The day after that game session, I went to the library to get a few books to read over the holidays. On a whim, I checked to see if they had any D&D books and was pleasantly surprised to find that the 4e Dungeon Master’s Guide (DMG1) and Monster Manual (MM1) were not only listed in the library catalog, but were both on the shelf. Nice!
I took the DMG1 to the airport with me on Christmas Eve and managed to skim through most of it while I waited for my wife’s flight. One section that caught my interest was the part about Player Motivations (pages 8-10). I didn’t remember seeing that section in the Dungeon Master’s Book (the 6”x9” softcover book that comes with the D&D Essentials Dungeon Master’s Kit). Sure enough, when I got home and paged through the DMB, there was nothing in it about the types of players.
The DMG1 identifies and describes eight basic player motivation categories: actor, explorer, instigator, power gamer, slayer, storyteller, thinker, and watcher.

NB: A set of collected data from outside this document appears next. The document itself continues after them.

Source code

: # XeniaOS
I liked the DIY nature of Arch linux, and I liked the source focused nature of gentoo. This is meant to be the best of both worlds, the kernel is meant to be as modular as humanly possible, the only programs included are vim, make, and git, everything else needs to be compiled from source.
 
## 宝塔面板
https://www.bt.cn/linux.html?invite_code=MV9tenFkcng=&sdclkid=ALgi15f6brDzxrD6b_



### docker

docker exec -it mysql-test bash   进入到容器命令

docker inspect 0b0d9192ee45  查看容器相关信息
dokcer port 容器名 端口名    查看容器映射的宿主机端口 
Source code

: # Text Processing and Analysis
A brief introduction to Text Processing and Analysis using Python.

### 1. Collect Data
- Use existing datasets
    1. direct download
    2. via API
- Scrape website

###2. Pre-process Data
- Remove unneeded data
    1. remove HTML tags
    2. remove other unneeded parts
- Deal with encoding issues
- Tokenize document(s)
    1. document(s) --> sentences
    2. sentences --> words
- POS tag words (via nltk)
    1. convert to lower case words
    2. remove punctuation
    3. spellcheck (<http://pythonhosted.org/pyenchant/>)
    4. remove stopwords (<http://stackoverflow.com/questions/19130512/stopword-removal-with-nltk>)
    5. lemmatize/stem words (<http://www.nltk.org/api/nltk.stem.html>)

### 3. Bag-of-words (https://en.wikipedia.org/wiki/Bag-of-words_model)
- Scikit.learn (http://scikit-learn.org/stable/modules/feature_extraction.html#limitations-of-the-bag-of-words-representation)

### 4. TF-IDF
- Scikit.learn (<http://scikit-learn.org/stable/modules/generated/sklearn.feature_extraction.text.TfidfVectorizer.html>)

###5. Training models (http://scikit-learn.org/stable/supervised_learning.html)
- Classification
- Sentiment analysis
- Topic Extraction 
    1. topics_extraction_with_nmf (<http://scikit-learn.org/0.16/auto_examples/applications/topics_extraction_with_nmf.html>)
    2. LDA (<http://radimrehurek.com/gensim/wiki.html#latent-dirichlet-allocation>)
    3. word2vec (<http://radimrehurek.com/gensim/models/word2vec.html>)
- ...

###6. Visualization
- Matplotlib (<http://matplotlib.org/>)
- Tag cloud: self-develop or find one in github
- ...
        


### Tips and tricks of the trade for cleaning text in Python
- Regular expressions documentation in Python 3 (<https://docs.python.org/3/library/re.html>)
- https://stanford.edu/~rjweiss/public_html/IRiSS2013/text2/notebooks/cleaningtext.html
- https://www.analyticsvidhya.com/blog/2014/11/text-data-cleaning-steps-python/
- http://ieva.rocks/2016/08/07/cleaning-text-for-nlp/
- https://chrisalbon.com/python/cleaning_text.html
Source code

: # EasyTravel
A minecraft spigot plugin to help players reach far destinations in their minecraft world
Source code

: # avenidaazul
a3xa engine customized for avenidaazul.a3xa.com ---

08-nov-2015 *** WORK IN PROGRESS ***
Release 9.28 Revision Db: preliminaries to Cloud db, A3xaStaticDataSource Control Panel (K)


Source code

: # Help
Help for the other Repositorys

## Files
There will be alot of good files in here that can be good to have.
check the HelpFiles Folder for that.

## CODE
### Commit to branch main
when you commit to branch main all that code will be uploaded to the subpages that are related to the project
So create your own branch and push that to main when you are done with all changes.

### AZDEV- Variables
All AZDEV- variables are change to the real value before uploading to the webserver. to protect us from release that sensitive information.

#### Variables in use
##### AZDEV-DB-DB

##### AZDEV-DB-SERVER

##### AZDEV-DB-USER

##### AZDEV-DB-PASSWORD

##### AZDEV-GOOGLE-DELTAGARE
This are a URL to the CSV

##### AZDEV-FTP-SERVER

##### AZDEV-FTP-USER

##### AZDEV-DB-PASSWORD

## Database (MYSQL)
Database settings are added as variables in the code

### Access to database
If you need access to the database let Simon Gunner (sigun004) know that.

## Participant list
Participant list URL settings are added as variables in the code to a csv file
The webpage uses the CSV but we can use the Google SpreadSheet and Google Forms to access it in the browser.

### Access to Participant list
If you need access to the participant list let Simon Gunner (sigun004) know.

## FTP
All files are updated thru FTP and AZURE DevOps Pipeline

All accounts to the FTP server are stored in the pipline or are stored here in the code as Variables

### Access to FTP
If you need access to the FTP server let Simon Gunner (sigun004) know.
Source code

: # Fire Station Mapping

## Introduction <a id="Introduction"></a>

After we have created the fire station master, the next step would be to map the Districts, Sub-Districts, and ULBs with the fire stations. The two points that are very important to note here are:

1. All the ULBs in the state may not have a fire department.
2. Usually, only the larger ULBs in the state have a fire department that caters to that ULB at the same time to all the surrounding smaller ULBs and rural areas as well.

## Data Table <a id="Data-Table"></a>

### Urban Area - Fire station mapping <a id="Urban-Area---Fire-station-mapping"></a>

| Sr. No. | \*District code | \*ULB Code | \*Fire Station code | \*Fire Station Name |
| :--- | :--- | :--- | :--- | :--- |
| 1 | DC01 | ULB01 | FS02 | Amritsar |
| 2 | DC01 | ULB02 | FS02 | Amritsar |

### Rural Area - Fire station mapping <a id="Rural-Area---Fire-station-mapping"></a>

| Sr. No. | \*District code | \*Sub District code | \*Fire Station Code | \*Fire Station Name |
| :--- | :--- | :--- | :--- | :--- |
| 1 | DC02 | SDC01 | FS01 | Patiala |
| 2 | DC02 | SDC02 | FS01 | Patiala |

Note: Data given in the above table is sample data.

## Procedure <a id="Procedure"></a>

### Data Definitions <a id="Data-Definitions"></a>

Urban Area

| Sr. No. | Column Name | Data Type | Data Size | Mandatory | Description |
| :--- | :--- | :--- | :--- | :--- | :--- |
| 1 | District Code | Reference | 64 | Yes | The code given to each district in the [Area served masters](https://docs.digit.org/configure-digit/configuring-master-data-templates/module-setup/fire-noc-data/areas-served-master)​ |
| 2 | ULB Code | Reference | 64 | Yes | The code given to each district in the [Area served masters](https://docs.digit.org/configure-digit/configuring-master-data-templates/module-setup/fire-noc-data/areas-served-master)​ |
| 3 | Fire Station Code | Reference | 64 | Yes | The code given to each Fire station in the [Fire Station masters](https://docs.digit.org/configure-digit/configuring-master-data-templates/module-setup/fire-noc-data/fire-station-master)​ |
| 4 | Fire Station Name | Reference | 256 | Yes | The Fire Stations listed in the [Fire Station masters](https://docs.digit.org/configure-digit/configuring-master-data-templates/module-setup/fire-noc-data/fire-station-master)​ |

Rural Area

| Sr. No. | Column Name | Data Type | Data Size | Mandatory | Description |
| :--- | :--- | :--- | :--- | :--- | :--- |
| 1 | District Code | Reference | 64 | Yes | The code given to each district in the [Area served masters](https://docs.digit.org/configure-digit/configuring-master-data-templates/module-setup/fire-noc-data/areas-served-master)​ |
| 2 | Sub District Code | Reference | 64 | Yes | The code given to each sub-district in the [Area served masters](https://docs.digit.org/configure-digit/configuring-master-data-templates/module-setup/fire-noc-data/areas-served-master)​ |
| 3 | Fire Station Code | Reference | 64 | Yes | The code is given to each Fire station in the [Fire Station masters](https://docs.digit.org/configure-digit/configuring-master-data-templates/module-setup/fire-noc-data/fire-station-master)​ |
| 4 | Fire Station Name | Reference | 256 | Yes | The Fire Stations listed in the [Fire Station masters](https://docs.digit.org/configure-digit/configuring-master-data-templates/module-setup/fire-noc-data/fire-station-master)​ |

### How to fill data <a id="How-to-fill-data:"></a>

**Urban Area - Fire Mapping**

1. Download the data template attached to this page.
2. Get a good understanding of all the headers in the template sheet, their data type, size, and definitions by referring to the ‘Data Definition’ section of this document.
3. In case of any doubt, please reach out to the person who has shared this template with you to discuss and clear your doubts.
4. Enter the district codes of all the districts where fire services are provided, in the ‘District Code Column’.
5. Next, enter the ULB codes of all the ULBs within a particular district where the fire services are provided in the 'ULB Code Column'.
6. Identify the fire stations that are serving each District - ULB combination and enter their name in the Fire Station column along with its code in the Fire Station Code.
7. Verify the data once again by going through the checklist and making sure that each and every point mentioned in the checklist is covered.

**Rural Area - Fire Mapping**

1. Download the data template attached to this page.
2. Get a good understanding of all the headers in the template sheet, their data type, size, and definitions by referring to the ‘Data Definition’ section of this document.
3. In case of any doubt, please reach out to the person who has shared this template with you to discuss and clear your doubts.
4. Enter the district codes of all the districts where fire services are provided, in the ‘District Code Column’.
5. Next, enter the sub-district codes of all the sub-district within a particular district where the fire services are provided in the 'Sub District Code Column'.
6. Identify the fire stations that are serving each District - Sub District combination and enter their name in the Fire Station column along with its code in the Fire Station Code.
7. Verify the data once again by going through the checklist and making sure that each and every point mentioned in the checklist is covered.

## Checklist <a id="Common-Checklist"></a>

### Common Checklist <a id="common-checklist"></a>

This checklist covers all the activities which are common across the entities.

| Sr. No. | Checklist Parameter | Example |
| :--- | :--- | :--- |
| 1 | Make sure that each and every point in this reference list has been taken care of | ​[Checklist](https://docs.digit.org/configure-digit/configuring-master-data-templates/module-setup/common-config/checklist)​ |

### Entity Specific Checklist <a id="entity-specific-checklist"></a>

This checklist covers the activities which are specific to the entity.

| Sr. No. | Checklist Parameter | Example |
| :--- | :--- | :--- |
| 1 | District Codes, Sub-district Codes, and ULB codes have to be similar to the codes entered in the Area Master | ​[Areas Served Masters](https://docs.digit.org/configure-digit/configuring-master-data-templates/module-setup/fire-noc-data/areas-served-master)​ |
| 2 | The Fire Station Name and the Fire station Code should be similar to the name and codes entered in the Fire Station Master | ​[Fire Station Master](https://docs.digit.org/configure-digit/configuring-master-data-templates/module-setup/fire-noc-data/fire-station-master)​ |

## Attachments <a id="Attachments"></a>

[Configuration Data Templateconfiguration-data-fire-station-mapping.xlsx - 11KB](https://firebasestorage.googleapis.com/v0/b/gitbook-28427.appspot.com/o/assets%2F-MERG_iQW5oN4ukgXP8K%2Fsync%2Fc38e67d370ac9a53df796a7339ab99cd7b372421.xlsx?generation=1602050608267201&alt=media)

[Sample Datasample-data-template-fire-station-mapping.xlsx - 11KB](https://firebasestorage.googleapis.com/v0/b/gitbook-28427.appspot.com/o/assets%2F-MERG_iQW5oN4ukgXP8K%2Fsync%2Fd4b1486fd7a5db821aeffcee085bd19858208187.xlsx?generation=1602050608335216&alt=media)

The core assumption behind all of this is that “everybody plays D&D to have fun, but different people get their enjoyment from different aspects of the game.” Finding all of this particularly interesting, I naturally wondered which category might best describe my motivation for playing the game.
Here’s a brief rundown of the eight basic player motivations…
- Actor: You like to pretend to be your character, valuing your character’s personality and motivations over mechanical game elements.
- Explorer: You want to experience the wonders of the game world, learning about the people, places, and history you encounter.
- Instigator: You enjoy making things happen. You prefer action over planning, and sometimes make deliberate bad choices to see what happens.
- Power Gamer: You like to optimize your characters, choosing the best mechanical elements to create a perfect build.
- Slayer: You just love to kill monsters, and you prefer combat to any other situation.
- Storyteller: You want to hear the ongoing story of the game. It’s important that your character’s background is significant to the game’s narrative.
- Thinker: You prefer to make careful choices, solving challenges and puzzles in an organized and methodical way.
- Watcher: You like being part of the group, but you don’t want to be the center of attention. You just want everyone to have fun.
Luckily, I happened to receive the Player’s Strategy Guide (PSG) as a Christmas gift and within its pages is a quiz entitled, “What’s Your Motivation?” Taking the quiz is supposed to help you find out how important each of the eight motivations is for you. I was game, so I sat down to work my way through the quiz’s ten questions. At the end, I added up the number of points I scored for each motivation. (Note: My score adds up to more than ten since the instructions state that if you can’t decide between two options, you’re supposed to select both.)
Actor, Storyteller, Instigator: 1
Explorer, Power Gamer, Thinker: 2
So there’s the official result… I’m a slayer. With that in mind, it looks as if it’s no mistake that I’m playing Eldeth, valiant male dwarf fighter dude, in these Encounters sessions. Although other warriors might focus on defense or fancy maneuvers, as a slayer Eldeth has trained from his first day of combat to cut down his foes without mercy. His greataxe is one of the most devastating weapons available. There’s nothing subtle about his approach to combat; he simply closes with foes and hews them down as quickly as possible. (FYI: The photo below is the mini I've been using to represent Eldeth while playing D&D Encounters.)
The question and answer in the PSG quiz that totally pegged me was #3…
Question: A social skill challenge with the prince of Efreet broke down, and now the party has to fight their way out of the City of Brass. What explains the breakdown?
Answer: Who cares? It’s time to stop talking and start kicking efreet butt!